Source material:
------------------------
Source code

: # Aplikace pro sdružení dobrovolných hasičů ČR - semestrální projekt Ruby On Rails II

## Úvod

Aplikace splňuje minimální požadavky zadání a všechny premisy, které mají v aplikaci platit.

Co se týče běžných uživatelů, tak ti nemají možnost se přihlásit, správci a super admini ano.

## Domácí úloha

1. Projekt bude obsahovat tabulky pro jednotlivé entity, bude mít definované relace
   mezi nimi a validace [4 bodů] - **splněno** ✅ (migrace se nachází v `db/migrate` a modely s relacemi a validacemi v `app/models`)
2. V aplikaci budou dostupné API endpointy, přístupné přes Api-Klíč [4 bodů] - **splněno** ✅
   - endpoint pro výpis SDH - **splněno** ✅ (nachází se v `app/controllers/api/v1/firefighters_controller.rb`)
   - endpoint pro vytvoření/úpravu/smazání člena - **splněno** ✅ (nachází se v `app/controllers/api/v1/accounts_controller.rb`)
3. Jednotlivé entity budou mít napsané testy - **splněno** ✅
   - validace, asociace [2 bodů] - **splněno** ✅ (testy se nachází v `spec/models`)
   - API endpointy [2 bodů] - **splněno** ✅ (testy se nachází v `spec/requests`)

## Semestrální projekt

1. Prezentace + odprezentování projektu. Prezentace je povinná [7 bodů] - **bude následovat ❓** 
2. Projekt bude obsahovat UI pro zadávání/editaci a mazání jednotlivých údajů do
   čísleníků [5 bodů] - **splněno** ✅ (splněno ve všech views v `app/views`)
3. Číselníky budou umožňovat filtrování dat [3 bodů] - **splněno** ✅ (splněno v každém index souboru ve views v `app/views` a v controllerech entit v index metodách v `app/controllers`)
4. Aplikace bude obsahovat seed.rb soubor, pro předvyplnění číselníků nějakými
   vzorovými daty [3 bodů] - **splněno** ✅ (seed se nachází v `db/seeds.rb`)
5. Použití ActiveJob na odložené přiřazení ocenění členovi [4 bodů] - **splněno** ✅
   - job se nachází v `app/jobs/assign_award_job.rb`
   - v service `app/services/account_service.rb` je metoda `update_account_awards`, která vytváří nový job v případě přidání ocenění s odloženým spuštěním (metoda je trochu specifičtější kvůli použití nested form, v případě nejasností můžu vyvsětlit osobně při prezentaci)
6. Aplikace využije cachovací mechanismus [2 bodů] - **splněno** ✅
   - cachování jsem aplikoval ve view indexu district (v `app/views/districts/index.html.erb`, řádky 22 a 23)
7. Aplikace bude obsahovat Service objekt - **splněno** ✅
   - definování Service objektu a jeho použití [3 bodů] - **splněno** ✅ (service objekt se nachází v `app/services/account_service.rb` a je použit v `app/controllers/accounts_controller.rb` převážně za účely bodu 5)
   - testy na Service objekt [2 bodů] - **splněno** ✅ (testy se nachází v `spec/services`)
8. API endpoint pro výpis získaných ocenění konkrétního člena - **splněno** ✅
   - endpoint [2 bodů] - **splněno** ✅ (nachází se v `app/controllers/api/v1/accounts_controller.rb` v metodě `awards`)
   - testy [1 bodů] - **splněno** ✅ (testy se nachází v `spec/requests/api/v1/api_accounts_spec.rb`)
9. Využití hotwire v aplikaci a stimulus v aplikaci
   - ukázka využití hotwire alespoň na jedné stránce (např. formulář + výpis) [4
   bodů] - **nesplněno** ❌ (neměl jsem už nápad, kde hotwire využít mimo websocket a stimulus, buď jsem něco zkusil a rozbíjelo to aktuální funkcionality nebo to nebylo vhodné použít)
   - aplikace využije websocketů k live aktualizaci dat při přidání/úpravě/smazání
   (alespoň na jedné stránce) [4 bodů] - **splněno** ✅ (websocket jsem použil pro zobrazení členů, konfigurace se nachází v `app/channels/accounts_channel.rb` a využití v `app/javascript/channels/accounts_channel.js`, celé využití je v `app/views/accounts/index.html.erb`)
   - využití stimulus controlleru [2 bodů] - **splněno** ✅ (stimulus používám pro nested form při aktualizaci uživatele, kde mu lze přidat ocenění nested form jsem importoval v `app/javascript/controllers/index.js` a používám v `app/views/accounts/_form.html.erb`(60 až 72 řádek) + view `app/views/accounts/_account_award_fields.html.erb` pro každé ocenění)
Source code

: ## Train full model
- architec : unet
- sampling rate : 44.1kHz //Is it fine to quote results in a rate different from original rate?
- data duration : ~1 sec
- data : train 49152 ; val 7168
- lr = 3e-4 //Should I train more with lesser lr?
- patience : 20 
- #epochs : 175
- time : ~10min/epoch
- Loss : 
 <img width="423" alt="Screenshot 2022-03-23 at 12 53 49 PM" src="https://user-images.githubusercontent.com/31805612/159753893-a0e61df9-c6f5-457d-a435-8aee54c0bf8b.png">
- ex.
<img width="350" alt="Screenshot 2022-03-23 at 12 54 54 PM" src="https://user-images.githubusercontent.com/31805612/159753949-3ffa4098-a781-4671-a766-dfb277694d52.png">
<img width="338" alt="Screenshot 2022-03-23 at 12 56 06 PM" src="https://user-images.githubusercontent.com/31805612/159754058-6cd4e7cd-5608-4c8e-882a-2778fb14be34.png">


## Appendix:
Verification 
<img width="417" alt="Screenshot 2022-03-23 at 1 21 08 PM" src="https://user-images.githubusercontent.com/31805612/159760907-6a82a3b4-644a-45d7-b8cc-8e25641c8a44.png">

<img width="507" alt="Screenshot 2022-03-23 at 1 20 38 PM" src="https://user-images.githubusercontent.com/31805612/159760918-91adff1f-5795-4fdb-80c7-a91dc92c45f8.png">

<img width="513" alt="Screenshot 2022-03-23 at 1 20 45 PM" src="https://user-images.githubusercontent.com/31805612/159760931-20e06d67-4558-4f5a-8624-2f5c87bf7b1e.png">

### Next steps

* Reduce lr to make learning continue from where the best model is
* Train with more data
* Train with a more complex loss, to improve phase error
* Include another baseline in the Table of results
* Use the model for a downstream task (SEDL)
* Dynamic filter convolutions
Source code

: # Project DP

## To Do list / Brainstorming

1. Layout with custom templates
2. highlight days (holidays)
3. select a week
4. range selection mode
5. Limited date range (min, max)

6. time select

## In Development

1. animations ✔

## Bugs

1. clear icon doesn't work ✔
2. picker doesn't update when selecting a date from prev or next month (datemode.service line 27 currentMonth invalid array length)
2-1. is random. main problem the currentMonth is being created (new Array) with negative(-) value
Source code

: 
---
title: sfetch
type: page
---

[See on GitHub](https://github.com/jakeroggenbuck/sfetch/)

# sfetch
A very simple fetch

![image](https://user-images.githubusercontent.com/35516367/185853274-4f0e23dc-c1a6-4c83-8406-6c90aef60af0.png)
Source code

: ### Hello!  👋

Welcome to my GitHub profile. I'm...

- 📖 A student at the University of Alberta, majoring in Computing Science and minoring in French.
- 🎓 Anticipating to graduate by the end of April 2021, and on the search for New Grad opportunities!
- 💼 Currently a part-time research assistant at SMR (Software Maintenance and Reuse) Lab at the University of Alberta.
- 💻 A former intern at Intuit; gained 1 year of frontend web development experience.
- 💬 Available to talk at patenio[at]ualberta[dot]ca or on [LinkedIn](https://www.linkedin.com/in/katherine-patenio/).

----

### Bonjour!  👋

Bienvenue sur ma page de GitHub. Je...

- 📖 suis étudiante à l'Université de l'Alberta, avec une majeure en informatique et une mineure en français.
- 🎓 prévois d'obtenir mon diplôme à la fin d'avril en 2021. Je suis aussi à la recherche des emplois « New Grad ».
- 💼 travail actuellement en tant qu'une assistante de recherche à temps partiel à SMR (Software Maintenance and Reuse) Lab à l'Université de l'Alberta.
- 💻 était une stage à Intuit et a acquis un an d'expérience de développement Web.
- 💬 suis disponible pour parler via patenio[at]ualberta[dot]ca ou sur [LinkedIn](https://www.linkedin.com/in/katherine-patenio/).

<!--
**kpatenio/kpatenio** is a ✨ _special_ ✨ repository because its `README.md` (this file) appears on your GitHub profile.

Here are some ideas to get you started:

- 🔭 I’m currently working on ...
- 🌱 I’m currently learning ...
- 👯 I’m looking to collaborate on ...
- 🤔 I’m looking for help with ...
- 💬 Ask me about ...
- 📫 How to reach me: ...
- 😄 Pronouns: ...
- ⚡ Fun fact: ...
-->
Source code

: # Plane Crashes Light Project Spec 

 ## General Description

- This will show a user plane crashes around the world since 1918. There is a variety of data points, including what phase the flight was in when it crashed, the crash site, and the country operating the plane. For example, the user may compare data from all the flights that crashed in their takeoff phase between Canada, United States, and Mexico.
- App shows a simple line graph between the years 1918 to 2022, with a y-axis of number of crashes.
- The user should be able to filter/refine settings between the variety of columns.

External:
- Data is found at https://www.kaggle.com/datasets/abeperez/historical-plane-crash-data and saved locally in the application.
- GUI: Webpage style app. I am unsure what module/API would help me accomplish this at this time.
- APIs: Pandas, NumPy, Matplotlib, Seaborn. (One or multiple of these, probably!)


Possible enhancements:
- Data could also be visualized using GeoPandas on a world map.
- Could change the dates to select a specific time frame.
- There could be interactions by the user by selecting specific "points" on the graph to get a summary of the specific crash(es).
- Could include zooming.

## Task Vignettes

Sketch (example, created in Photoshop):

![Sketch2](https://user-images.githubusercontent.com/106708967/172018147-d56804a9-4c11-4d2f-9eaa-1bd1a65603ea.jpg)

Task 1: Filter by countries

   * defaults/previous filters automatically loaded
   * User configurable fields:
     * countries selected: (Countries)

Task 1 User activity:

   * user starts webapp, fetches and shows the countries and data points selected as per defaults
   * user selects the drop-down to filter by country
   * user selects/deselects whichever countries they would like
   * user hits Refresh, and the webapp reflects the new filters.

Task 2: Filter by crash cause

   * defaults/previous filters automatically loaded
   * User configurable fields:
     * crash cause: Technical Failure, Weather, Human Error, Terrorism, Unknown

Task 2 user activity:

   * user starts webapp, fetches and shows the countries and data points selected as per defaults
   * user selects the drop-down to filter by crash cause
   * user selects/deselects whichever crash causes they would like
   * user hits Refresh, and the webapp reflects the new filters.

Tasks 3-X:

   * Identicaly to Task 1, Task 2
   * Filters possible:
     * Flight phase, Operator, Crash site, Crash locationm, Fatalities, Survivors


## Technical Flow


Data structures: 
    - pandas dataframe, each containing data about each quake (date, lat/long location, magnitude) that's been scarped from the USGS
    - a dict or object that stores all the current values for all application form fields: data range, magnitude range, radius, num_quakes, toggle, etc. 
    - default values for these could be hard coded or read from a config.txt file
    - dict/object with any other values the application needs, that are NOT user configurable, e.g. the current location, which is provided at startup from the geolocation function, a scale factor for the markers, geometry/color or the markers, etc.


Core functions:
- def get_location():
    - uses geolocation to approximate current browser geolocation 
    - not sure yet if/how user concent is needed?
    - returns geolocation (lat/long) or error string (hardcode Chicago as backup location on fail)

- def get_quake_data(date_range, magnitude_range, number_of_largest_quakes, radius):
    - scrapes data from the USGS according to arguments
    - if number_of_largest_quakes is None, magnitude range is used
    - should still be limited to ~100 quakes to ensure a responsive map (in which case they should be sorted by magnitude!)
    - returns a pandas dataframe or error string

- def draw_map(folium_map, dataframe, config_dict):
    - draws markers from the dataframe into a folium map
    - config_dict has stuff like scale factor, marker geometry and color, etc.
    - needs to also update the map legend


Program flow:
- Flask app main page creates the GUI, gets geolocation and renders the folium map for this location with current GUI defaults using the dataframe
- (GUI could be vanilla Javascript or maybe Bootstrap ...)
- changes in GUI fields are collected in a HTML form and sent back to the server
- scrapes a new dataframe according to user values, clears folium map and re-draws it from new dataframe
------------------------
What you will do:
Line count for "simple": count the lines of the records above that contain it and give only the number.

Solution for this task:
2